As a historian, and as someone who lived through it (what we historians call one of the primary sources, which are considered of great value to historians both because interpretive filters are lessened, and because synthesizing is diminished as well), he knows full well how Goebbels and others masterfully used too many of the same techniques to manipulate real anger and real issues that people had with the Weimar Republic. As both historian and witness, Chomsky brings a rare combination. A piece of history written at the time is of great value, one written later by an eyewitness of nearly as great. Secondary sources that use those primary sources are still of value, but not as great a value, as many are qualified to do that. Historians use primary sources of history to study and research and develop secondary sources. Any first hand experience of having lived through constitutes a primary source, which is often a good deal more valuable and reliable than a secondary source (recorded by someone who wasn’t there/didn’t live it--and doesn't know the subtle differences and hidden meanings). Short lecture in historiography! :)
Of course, I am not going to expend a lot of blathering space defending Chomsky. Like his intellectual counterpart, Antonin Scalia, he’s big enough to not need me to defend his statements and record. I merely try to make sure he is attributed and insinuated correctly. However, he does need to get out of his ivory tower and among more than just sympathetic audiences. Shame on him as a historian for using only secondary sources for his information when so many primary sources exist. Although he can garner a slight pass for being over 80, still, his own state should have shocked him in January about the importance of getting a non-media owned ear to the ground.

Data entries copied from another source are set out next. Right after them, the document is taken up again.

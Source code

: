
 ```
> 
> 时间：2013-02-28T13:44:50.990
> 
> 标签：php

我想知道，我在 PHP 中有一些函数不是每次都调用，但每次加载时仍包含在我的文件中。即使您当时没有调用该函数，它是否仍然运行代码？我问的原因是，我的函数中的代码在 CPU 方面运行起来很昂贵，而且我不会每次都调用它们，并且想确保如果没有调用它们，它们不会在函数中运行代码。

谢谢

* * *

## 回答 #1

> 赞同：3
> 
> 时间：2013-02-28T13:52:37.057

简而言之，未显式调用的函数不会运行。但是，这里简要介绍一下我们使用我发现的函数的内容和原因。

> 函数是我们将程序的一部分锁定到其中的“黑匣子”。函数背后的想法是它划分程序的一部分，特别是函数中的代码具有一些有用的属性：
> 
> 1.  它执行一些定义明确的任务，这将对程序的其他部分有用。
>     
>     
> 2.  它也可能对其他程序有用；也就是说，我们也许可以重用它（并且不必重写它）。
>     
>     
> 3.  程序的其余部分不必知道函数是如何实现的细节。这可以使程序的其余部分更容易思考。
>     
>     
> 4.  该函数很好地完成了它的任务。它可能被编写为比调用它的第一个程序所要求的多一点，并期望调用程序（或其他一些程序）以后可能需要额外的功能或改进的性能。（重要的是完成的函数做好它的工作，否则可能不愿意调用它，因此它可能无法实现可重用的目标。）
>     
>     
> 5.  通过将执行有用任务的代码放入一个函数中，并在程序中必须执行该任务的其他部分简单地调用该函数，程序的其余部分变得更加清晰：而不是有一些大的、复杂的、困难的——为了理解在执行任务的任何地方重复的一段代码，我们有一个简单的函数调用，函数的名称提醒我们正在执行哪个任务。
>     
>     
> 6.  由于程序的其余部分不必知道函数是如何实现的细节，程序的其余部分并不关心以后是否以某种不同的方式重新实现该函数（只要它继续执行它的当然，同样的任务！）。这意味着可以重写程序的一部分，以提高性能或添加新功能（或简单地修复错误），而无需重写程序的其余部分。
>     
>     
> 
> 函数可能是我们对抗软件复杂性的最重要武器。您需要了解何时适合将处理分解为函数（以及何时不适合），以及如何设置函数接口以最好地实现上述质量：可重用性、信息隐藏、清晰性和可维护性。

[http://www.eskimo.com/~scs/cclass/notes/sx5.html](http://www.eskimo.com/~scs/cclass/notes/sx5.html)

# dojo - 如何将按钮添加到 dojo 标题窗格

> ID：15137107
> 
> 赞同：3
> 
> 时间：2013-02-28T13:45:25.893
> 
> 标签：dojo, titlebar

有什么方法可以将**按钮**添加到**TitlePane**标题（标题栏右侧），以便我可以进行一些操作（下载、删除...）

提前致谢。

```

And yes, you are parsing words, but sometimes that is a necessary exercise to nail down real meaning!
Panera attracts both genders of course, but it attracts females at a greater ratio in every Panera I’ve ever been (more than 30) across the country. Traditional yin traits of connection, comfort, and sociability are what I speak of. A corner bar has alcohol, and typically a much different and noisier atmosphere, so yes, I would say there’s a difference. Men like social things with each other too, but they won’t meet at a Panera’s typically as a group. They might meet in a mixed group there, or with their sig other, or for business, or for solitude, or with their family, or maybe even a short meeting with a buddy, but that would be about the extent.
Ah, but it seems to me that he can of course “give back,” if the feeling is one of gratitude to the society that has made it all possible. No man is an island, and few make it far without friends and help. Self-made people usually are only in a sense. Our friend Ms. Rand was right to question severely the greedy and exploitative collective machinery used by elites, but at times she was so colored by her experience that it made her a zealot instead of an analyst.